Sensitivity analysis was conducted by evaluating the normalized AUC at Week 52 for 8 of the 18 studies in the primary analysis that maintained randomization from baseline to 48 or 52 weeks: AMAGINE-2 [19], AMAGINE-3 [19], CLEAR [18], FIXTURE [20], IXORA-S [21], UltIMMa-1 [22], UltIMMa-2 [22], and ECLIPSE [23].
In all analyses, between-drug differences were considered significant where 95% credible intervals were nonoverlapping (normalized AUC and cumulative days) or did not overlap 1 (relative effects ratios).
Results
An overview of the clinical trials included in this NMA are listed in Table 1. Included for each trial is the duration of study, baseline PASI, and the response rates for PASI 90/100 at the last timepoint of the study through Week 52.

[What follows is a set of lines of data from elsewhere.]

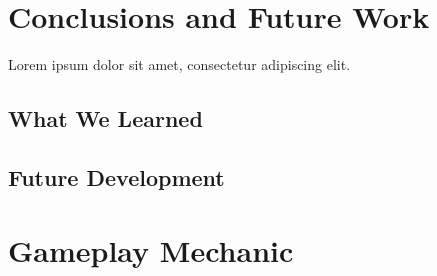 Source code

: \documentclass[conference]{IEEEtran}
\begin{document}
\section{Conclusions and Future Work}
\label{sec:conclusions}

Lorem ipsum dolor sit amet, consectetur adipiscing elit.

\subsection{What We Learned}

\subsection{Future Development}

\appendices%
\section{Gameplay Mechanic}\label{app:gameplay}




\end{document}
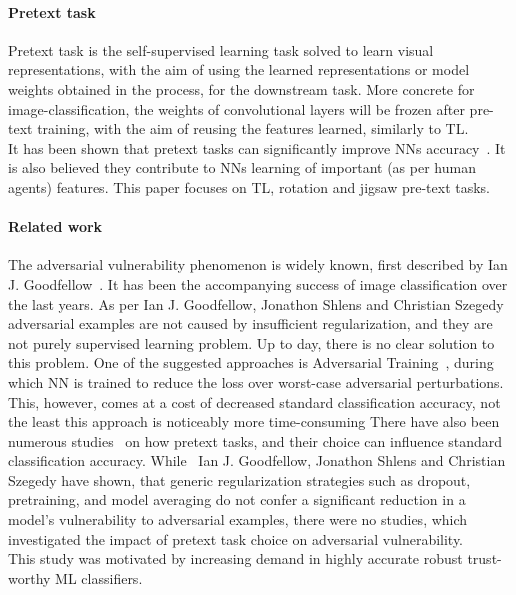 \paragraph{Pretext task}
Pretext task is the self-supervised learning task solved to learn visual representations,
with the aim of using the learned representations or model weights obtained in the process, for the downstream task.
More concrete for image-classification, the weights of convolutional layers will be frozen after pre-text training,
with the aim of reusing the features learned, similarly to TL.
\\
It has been shown that pretext tasks can significantly improve NNs accuracy~\cite{kolesnikov2019revisiting}.
It is also believed they contribute to NNs learning of important (as per human agents) features.
This paper focuses on TL, rotation and jigsaw pre-text tasks.


\paragraph{Related work}
The adversarial vulnerability phenomenon is widely known, first described by Ian J. Goodfellow~\cite{goodfellow2015explaining}.
It has been the accompanying success of image classification over the last years.
As per Ian J. Goodfellow, Jonathon Shlens and Christian Szegedy~\cite{goodfellow2015explaining}
adversarial examples are not caused by insufficient regularization, and they are not purely supervised learning problem.
Up to day, there is no clear solution to this problem.
One of the suggested approaches is Adversarial Training~\cite{https://doi.org/10.48550/arxiv.1805.12152},
during which NN is trained to reduce the loss over worst-case adversarial perturbations.
This, however, comes at a cost of decreased standard classification accuracy, not the least this approach is noticeably more time-consuming
There have also been numerous studies~\cite{kolesnikov2019revisiting,DBLP:journals/corr/NorooziF16,DBLP:journals/corr/abs-1912-01991}
on how pretext tasks, and their choice can influence standard classification accuracy.
While~\cite{goodfellow2015explaining} Ian J. Goodfellow, Jonathon Shlens and Christian Szegedy have shown, that
generic regularization strategies such as dropout, pretraining, and model averaging do
not confer a significant reduction in a model’s vulnerability to adversarial examples,
there were no studies, which investigated the impact of pretext task choice on
adversarial vulnerability. \\
This study was motivated by increasing demand in highly accurate robust trust-worthy ML classifiers.




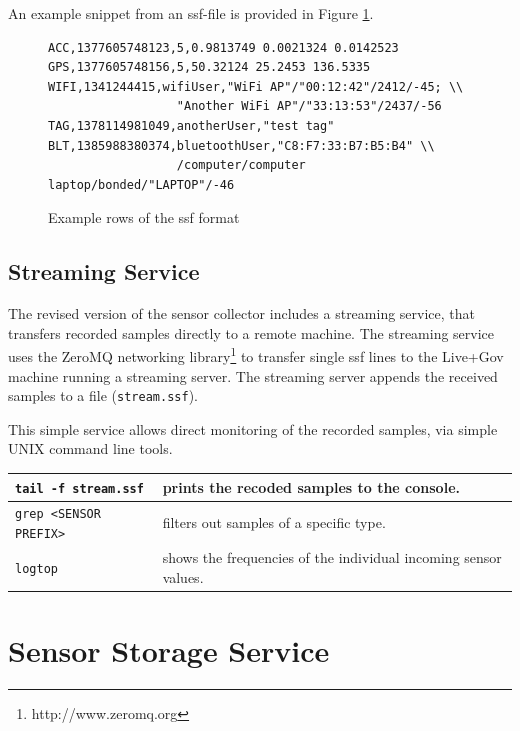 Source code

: An example snippet from an ssf-file is provided in Figure \ref{fig:ssf_example}.

\begin{figure}[hb]
\small
\begin{verbatim}
ACC,1377605748123,5,0.9813749 0.0021324 0.0142523
GPS,1377605748156,5,50.32124 25.2453 136.5335
WIFI,1341244415,wifiUser,"WiFi AP"/"00:12:42"/2412/-45; \\
                  "Another WiFi AP"/"33:13:53"/2437/-56
TAG,1378114981049,anotherUser,"test tag"
BLT,1385988380374,bluetoothUser,"C8:F7:33:B7:B5:B4" \\
                  /computer/computer laptop/bonded/"LAPTOP"/-46
\end{verbatim}
\normalsize
\caption{Example rows of the ssf format}
\label{fig:ssf_example}
\end{figure}

\subsection{Streaming Service}\label{sec:straming}

The revised version of the sensor collector includes a streaming
service, that transfers recorded samples directly to a remote machine.
The streaming service uses the ZeroMQ networking
library\footnote{http://www.zeromq.org} to transfer single ssf lines
to the Live+Gov machine running a streaming server. The streaming
server appends the received samples to a file (\texttt{stream.ssf}).

This simple service allows direct monitoring of the recorded samples,
via simple UNIX command line tools. 

\begin{tabular}{|l|l|}\hline
\texttt{tail -f stream.ssf} & prints the recoded samples to the
                              console. \\ \hline
\texttt{grep <SENSOR PREFIX>} & filters out samples of a specific
                                type. \\ \hline
\texttt{logtop}  & shows the frequencies of the individual incoming
                   sensor  values. \\ \hline
\end{tabular}

\section{Sensor Storage Service}


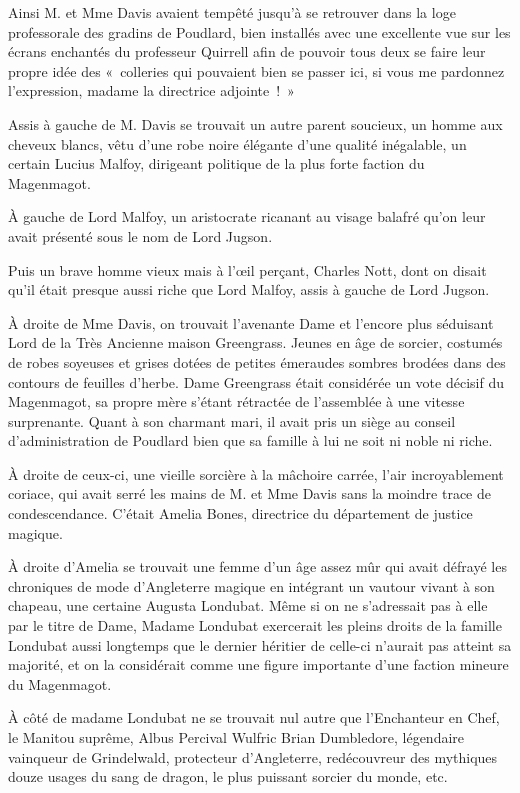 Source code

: Ainsi M. et Mme Davis avaient tempêté jusqu'à se retrouver dans la loge professorale des gradins de Poudlard, bien installés avec une excellente vue sur les écrans enchantés du professeur Quirrell afin de pouvoir tous deux se faire leur propre idée des «~colleries qui pouvaient bien se passer ici, si vous me pardonnez l'expression, madame la directrice adjointe~!~»

Assis à gauche de M. Davis se trouvait un autre parent soucieux, un homme aux cheveux blancs, vêtu d'une robe noire élégante d'une qualité inégalable, un certain Lucius Malfoy, dirigeant politique de la plus forte faction du Magenmagot.

À gauche de Lord Malfoy, un aristocrate ricanant au visage balafré qu'on leur avait présenté sous le nom de Lord Jugson.

Puis un brave homme vieux mais à l'œil perçant, Charles Nott, dont on disait qu'il était presque aussi riche que Lord Malfoy, assis à gauche de Lord Jugson.

À droite de Mme Davis, on trouvait l'avenante Dame et l'encore plus séduisant Lord de la Très Ancienne maison Greengrass. Jeunes en âge de sorcier, costumés de robes soyeuses et grises dotées de petites émeraudes sombres brodées dans des contours de feuilles d'herbe. Dame Greengrass était considérée un vote décisif du Magenmagot, sa propre mère s'étant rétractée de l'assemblée à une vitesse surprenante. Quant à son charmant mari, il avait pris un siège au conseil d'administration de Poudlard bien que sa famille à lui ne soit ni noble ni riche.

À droite de ceux-ci, une vieille sorcière à la mâchoire carrée, l'air incroyablement coriace, qui avait serré les mains de M. et Mme Davis sans la moindre trace de condescendance. C'était Amelia Bones, directrice du département de justice magique.

À droite d'Amelia se trouvait une femme d'un âge assez mûr qui avait défrayé les chroniques de mode d'Angleterre magique en intégrant un vautour vivant à son chapeau, une certaine Augusta Londubat. Même si on ne s'adressait pas à elle par le titre de Dame, Madame Londubat exercerait les pleins droits de la famille Londubat aussi longtemps que le dernier héritier de celle-ci n'aurait pas atteint sa majorité, et on la considérait comme une figure importante d'une faction mineure du Magenmagot.

À côté de madame Londubat ne se trouvait nul autre que l'Enchanteur en Chef, le Manitou suprême, Albus Percival Wulfric Brian Dumbledore, légendaire vainqueur de Grindelwald, protecteur d'Angleterre, redécouvreur des mythiques douze usages du sang de dragon, le plus puissant sorcier du monde, etc.

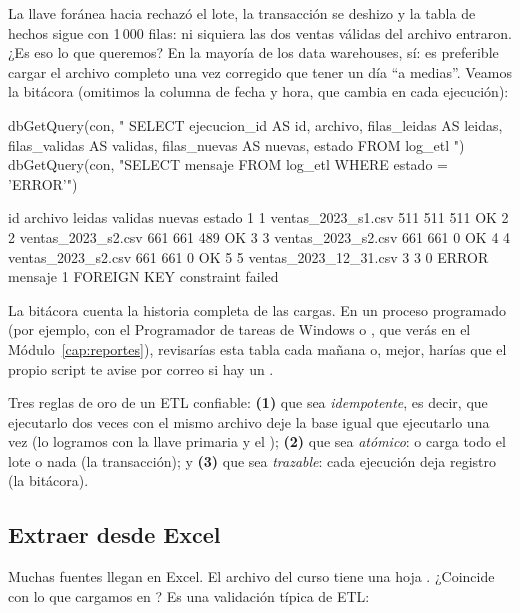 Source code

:La llave foránea hacia  rechazó el lote, la
transacción se deshizo y la tabla de hechos sigue con 1\,000 filas: ni
siquiera las dos ventas válidas del archivo entraron. ¿Es eso lo que
queremos? En la mayoría de los data warehouses, sí: es preferible cargar el
archivo completo una vez corregido que tener un día ``a medias''. Veamos la
bitácora (omitimos la columna de fecha y hora, que cambia en cada
ejecución):

\begin{rcode}
dbGetQuery(con, "
  SELECT ejecucion_id AS id, archivo, filas_leidas AS leidas,
         filas_validas AS validas, filas_nuevas AS nuevas, estado
  FROM log_etl
")
dbGetQuery(con, "SELECT mensaje FROM log_etl WHERE estado = 'ERROR'")
\end{rcode}

\begin{rsalida}
  id               archivo leidas validas nuevas estado
1  1    ventas_2023_s1.csv    511     511    511     OK
2  2    ventas_2023_s2.csv    661     661    489     OK
3  3    ventas_2023_s2.csv    661     661      0     OK
4  4    ventas_2023_s2.csv    661     661      0     OK
5  5 ventas_2023_12_31.csv      3       3      0  ERROR
                        mensaje
1 FOREIGN KEY constraint failed
\end{rsalida}

La bitácora cuenta la historia completa de las cargas. En un proceso
programado (por ejemplo, con el Programador de tareas de Windows o
, que verás en el Módulo~\ref{cap:reportes}), revisarías esta
tabla cada mañana o, mejor, harías que el propio script te avise por
correo si hay un .

\begin{consejo}
Tres reglas de oro de un ETL confiable: \textbf{(1)} que sea
\emph{idempotente}, es decir, que ejecutarlo dos veces con el mismo archivo
deje la base igual que ejecutarlo una vez (lo logramos con la llave primaria
y el ); \textbf{(2)} que sea \emph{atómico}: o carga
todo el lote o nada (la transacción); y \textbf{(3)} que sea
\emph{trazable}: cada ejecución deja registro (la bitácora).
\end{consejo}

\subsection{Extraer desde Excel}

Muchas fuentes llegan en Excel. El archivo  del
curso tiene una hoja . ¿Coincide con lo que cargamos en
? Es una validación típica de ETL:

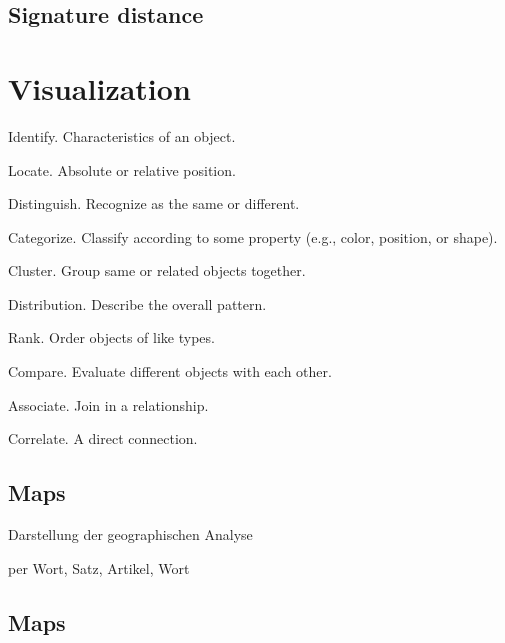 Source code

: \subsection{Signature distance}



\section{Visualization}\label{sec:visualization}



\begin{todos}
    \item {}
    \item Identify. Characteristics of an object.
    \item Locate. Absolute or relative position.
    \item Distinguish. Recognize as the same or different.
    \item Categorize. Classify according to some property (e.g., color, position, or shape).
    \item Cluster. Group same or related objects together.
    \item Distribution. Describe the overall pattern.
    \item Rank. Order objects of like types.
    \item Compare. Evaluate different objects with each other.
    \item Associate. Join in a relationship.
    \item Correlate. A direct connection.
\end{todos}

\subsection{Maps}

\begin{todos}
    \item Darstellung der geographischen Analyse
    \item per Wort, Satz, Artikel, Wort
\end{todos}

\subsection{Maps}


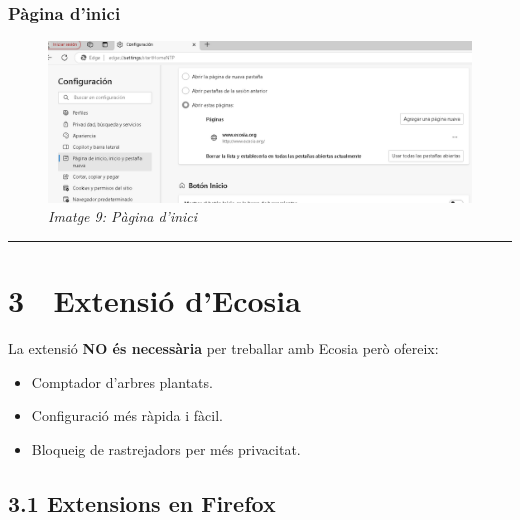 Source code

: \documentclass[
  a4paper,
]{article}
\providecommand{\tightlist}{%
  \setlength{\itemsep}{0pt}\setlength{\parskip}{0pt}}
\begin{document}
\subsubsection{Pàgina d'inici}\label{puxe0gina-dinici-2}

\begin{figure}
\centering
\includegraphics{png/2-EdgeInici.png}
\caption{\emph{Imatge 9: Pàgina d'inici}}
\end{figure}

\begin{center}\rule{0.5\linewidth}{0.5pt}\end{center}

\newpage

\section{3 🧩 Extensió d'Ecosia}\label{extensiuxf3-decosia}

La extensió \textbf{NO és necessària} per treballar amb Ecosia però
ofereix:

\begin{itemize}
\tightlist
\item
  Comptador d'arbres plantats.
\item
  Configuració més ràpida i fàcil.
\item
  Bloqueig de rastrejadors per més privacitat.
\end{itemize}

\subsection{3.1 Extensions en Firefox}\label{extensions-en-firefox}
\end{document}
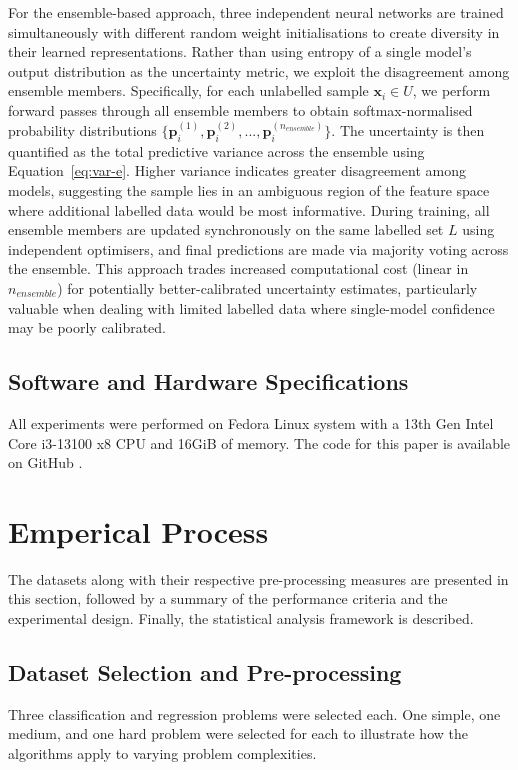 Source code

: \documentclass[10pt, conference]{IEEEtran}
\begin{document}
For the ensemble-based approach, three independent neural networks are trained simultaneously with different random weight initialisations to create diversity in their learned representations. Rather than using entropy of a single model's output distribution as the uncertainty metric, we exploit the disagreement among ensemble members. Specifically, for each unlabelled sample $\mathbf{x}_i \in U$, we perform forward passes through all ensemble members to obtain softmax-normalised probability distributions $\{\mathbf{p}^{(1)}_i, \mathbf{p}^{(2)}_i, ..., \mathbf{p}^{(n_{ensemble})}_i\}$. The uncertainty is then quantified as the total predictive variance across the ensemble using Equation~\ref{eq:var-e}. Higher variance indicates greater disagreement among models, suggesting the sample lies in an ambiguous region of the feature space where additional labelled data would be most informative. During training, all ensemble members are updated synchronously on the same labelled set $L$ using independent optimisers, and final predictions are made via majority voting across the ensemble. This approach trades increased computational cost (linear in $n_{ensemble}$) for potentially better-calibrated uncertainty estimates, particularly valuable when dealing with limited labelled data where single-model confidence may be poorly calibrated.

\subsection{Software and Hardware Specifications}
All experiments were performed on Fedora Linux system with a 13th Gen Intel Core i3-13100 x8 CPU and 16GiB of memory. The code for this paper is available on GitHub \cite{github}.



\section{Emperical Process}
The datasets along with their respective pre-processing measures are presented in this section, followed by a summary of the performance criteria and the experimental design. Finally, the statistical analysis framework is described.
\subsection{Dataset Selection and Pre-processing}
Three classification and regression problems were selected each. One simple, one medium, and one hard problem were selected for each to illustrate how the algorithms apply to varying problem complexities. 
\end{document}
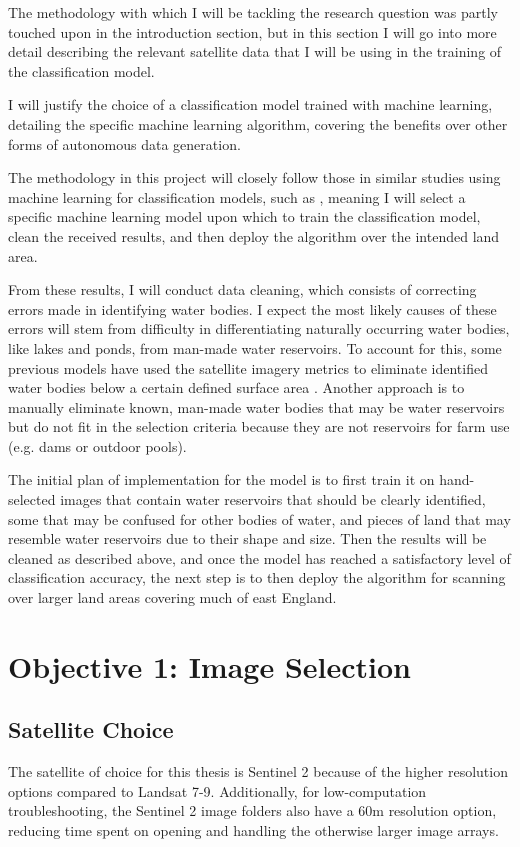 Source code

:

The methodology with which I will be tackling the research question was partly touched upon in the introduction section, but in this section I will go into more detail describing the relevant satellite data that I will be using in the training of the classification model. 

I will justify the choice of a classification model trained with machine learning, detailing the specific machine learning algorithm, covering the benefits over other forms of autonomous data generation. 

The methodology in this project will closely follow those in similar studies using machine learning for classification models, such as \cite{ghansah_2022_monitoring}, meaning I will select a specific machine learning model upon which to train the classification model, clean the received results, and then deploy the algorithm over the intended land area. 

From these results, I will conduct data cleaning, which consists of correcting errors made in identifying water bodies. I expect the most likely causes of these errors will stem from difficulty in differentiating naturally occurring water bodies, like lakes and ponds, from man-made water reservoirs. To account for this, some previous models have used the satellite imagery metrics to eliminate identified water bodies below a certain defined surface area \citep{ghansah_2022_monitoring}. Another approach is to manually eliminate known, man-made water bodies that may be water reservoirs but do not fit in the selection criteria because they are not reservoirs for farm use (e.g. dams or outdoor pools). 

The initial plan of implementation for the model is to first train it on hand-selected images that contain water reservoirs that should be clearly identified, some that may be confused for other bodies of water, and pieces of land that may resemble water reservoirs due to their shape and size. Then the results will be cleaned as described above, and once the model has reached a satisfactory level of classification accuracy, the next step is to then deploy the algorithm for scanning over larger land areas covering much of east England. 

\section{Objective 1: Image Selection}
\subsection{Satellite Choice}
The satellite of choice for this thesis is Sentinel 2 because of the higher resolution options compared to Landsat 7-9. Additionally, for low-computation troubleshooting, the Sentinel 2 image folders also have a 60m resolution option, reducing time spent on opening and handling the otherwise larger image arrays.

Normalized maximum AUC for complete (PASI 100) and almost-complete (PASI 90) skin clearance at Weeks 16 and 52 are shown in Fig. 1. The numerically highest cumulative clinical benefits [median AUC (95% credible interval)] for complete clearance over 52 weeks were observed for ixekizumab [0.436 (0.405, 0.467)], risankizumab [0.423 (0.397, 0.449)], and brodalumab [0.378 (0.326, 0.430)] (Fig. 1). For almost-complete skin clearance, the highest cumulative benefits were observed for risankizumab [0.671 (0.645, 0.697)], ixekizumab [0.642 (0.610, 0.673)], and brodalumab [0.632 (0.599, 0.656)]. Of note, ixekizumab and brodalumab, two IL-17 inhibitors, each showed significantly greater normalized AUC for almost-complete skin clearance versus secukinumab, another IL-17 inhibitor [0.578 (0.559, 0.597)], and ixekizumab also showed significantly greater normalized AUC for complete skin clearance versus secukinumab [0.324 (0.303, 0.344)]. Among IL-23 inhibitors, risankizumab, showed significantly greater normalized AUC versus guselkumab for both complete and almost-complete skin clearance [0.358 (0.330, 0.386) and 0.614 (0.587, 0.641), respectively]. Ixekizumab also showed significantly greater normalized AUC for complete skin clearance versus guselkumab, while risankizumab showed greater normalized AUC for complete and almost-complete skin clearance versus secukinumab. Results from the sensitivity analyses comparing absolute effects in the main NMA dataset versus 52-week data for the eight clinical trials randomized with active controls through 52 weeks were consistent with the overall findings (Table 2).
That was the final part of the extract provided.